═════ Dataset records

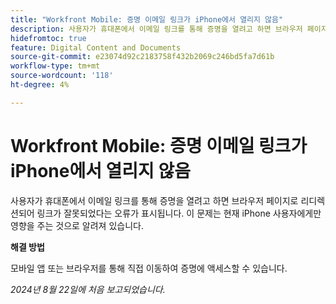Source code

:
 ```yaml
---
title: "Workfront Mobile: 증명 이메일 링크가 iPhone에서 열리지 않음"
description: 사용자가 휴대폰에서 이메일 링크를 통해 증명을 열려고 하면 브라우저 페이지로 리디렉션되어 링크가 잘못되었다는 오류가 표시됩니다.
hidefromtoc: true
feature: Digital Content and Documents
source-git-commit: e23074d92c2183758f432b2069c246bd5fa7d61b
workflow-type: tm+mt
source-wordcount: '118'
ht-degree: 4%

---
```


# Workfront Mobile: 증명 이메일 링크가 iPhone에서 열리지 않음

사용자가 휴대폰에서 이메일 링크를 통해 증명을 열려고 하면 브라우저 페이지로 리디렉션되어 링크가 잘못되었다는 오류가 표시됩니다. 이 문제는 현재 iPhone 사용자에게만 영향을 주는 것으로 알려져 있습니다.

**해결 방법**

모바일 앱 또는 브라우저를 통해 직접 이동하여 증명에 액세스할 수 있습니다.

_2024년 8월 22일에 처음 보고되었습니다._
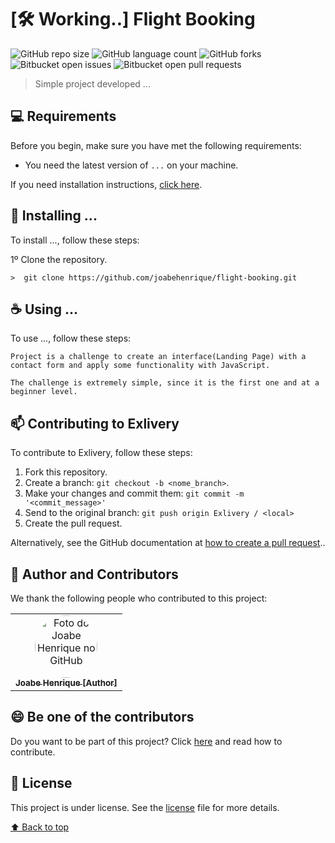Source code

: # [:hammer_and_wrench: Working..] Flight Booking

![GitHub repo size](https://img.shields.io/github/repo-size/joabehenrique/flight-booking?style=flat)
![GitHub language count](https://img.shields.io/github/languages/count/joabehenrique/flight-booking?style=flat)
![GitHub forks](https://img.shields.io/github/forks/joabehenrique/flight-booking?style=flat)
![Bitbucket open issues](https://img.shields.io/bitbucket/issues/joabehenrique/flight-booking?style=flat)
![Bitbucket open pull requests](https://img.shields.io/bitbucket/pr-raw/joabehenrique/flight-booking?style=flat)

> Simple project developed ...

## 💻 Requirements

Before you begin, make sure you have met the following requirements:

- You need the latest version of `...` on your machine.

If you need installation instructions, [click here]("...").

## 🚀 Installing ...

To install ..., follow these steps:

1º Clone the repository.

```
>  git clone https://github.com/joabehenrique/flight-booking.git
```

## ☕ Using ...

To use ..., follow these steps:

```
Project is a challenge to create an interface(Landing Page) with a contact form and apply some functionality with JavaScript.

The challenge is extremely simple, since it is the first one and at a beginner level.
```

## 📫 Contributing to Exlivery

To contribute to Exlivery, follow these steps:

1. Fork this repository.
2. Create a branch: `git checkout -b <nome_branch>`.
3. Make your changes and commit them: `git commit -m '<commit_message>'`
4. Send to the original branch: `git push origin Exlivery / <local>`
5. Create the pull request.

Alternatively, see the GitHub documentation at [how to create a pull request](https://help.github.com/en/github/collaborating-with-issues-and-pull-requests/creating-a-pull-request)..

## 🤝 Author and Contributors

We thank the following people who contributed to this project:

<table>
  <tr>
    <td align="center">
      <a href="https://github.com/joabehenrique">
        <img src="https://avatars3.githubusercontent.com/u/64988299" width="100px" style="border-radius: 90px" alt="Foto do Joabe Henrique no GitHub"/><br>
        <sub>
          <b>Joabe Henrique [Author]</b>
        </sub>
      </a>
    </td>
  </tr>
</table>

## 😄 Be one of the contributors<br>

Do you want to be part of this project? Click [here](https://github.com/joabehenrique/flight-booking/blob/main/CONTRIBUTING.md) and read how to contribute.

## 📝 License

This project is under license. See the [license](https://github.com/joabehenrique/flight-booking/blob/main/LICENSE.md) file for more details.

[⬆ Back to top](#FlightBooking)<br>
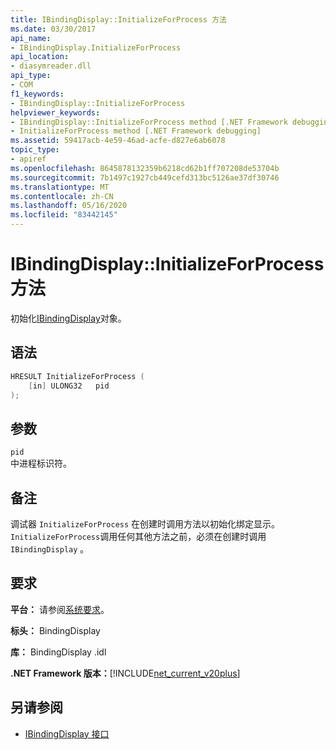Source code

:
 ```yaml
---
title: IBindingDisplay::InitializeForProcess 方法
ms.date: 03/30/2017
api_name:
- IBindingDisplay.InitializeForProcess
api_location:
- diasymreader.dll
api_type:
- COM
f1_keywords:
- IBindingDisplay::InitializeForProcess
helpviewer_keywords:
- IBindingDisplay::InitializeForProcess method [.NET Framework debugging]
- InitializeForProcess method [.NET Framework debugging]
ms.assetid: 59417acb-4e59-46ad-acfe-d827e6ab6078
topic_type:
- apiref
ms.openlocfilehash: 8645878132359b6218cd62b1ff707208de53704b
ms.sourcegitcommit: 7b1497c1927cb449cefd313bc5126ae37df30746
ms.translationtype: MT
ms.contentlocale: zh-CN
ms.lasthandoff: 05/16/2020
ms.locfileid: "83442145"
---
```

# <a name="ibindingdisplayinitializeforprocess-method"></a>IBindingDisplay::InitializeForProcess 方法
初始化[IBindingDisplay](ibindingdisplay-interface.md)对象。  
  
## <a name="syntax"></a>语法  
  
```cpp  
HRESULT InitializeForProcess (  
    [in] ULONG32   pid  
);  
```  
  
## <a name="parameters"></a>参数  
 `pid`  
 中进程标识符。  
  
## <a name="remarks"></a>备注  
 调试器 `InitializeForProcess` 在创建时调用方法以初始化绑定显示。 `InitializeForProcess`调用任何其他方法之前，必须在创建时调用 `IBindingDisplay` 。  
  
## <a name="requirements"></a>要求  
 **平台：** 请参阅[系统要求](../../get-started/system-requirements.md)。  
  
 **标头：** BindingDisplay  
  
 **库：** BindingDisplay .idl  
  
 **.NET Framework 版本：**[!INCLUDE[net_current_v20plus](../../../../includes/net-current-v20plus-md.md)]  
  
## <a name="see-also"></a>另请参阅

- [IBindingDisplay 接口](ibindingdisplay-interface.md)
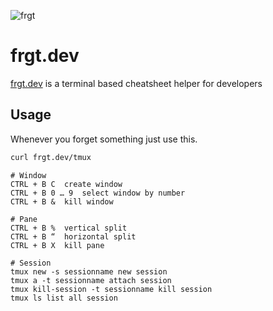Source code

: ![frgt](https://github.com/[cobanov]/[frgt]/blob/[main]/frgt.png?raw=true)

# frgt.dev

[frgt.dev](https://www.frgt.dev) is a terminal based cheatsheet helper for developers

## Usage
Whenever you forget something just use this.
```bash
curl frgt.dev/tmux
```
```
# Window
CTRL + B C	create window
CTRL + B 0 … 9	select window by number
CTRL + B &	kill window

# Pane
CTRL + B %	vertical split
CTRL + B “	horizontal split
CTRL + B X	kill pane

# Session
tmux new -s sessionname	new session
tmux a -t sessionname attach session
tmux kill-session -t sessionname kill session
tmux ls	list all session
```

══════════

**Exercise objective:**
Count every line of the records that includes "Workfront", and give that number with no other words.

**Reply:**
2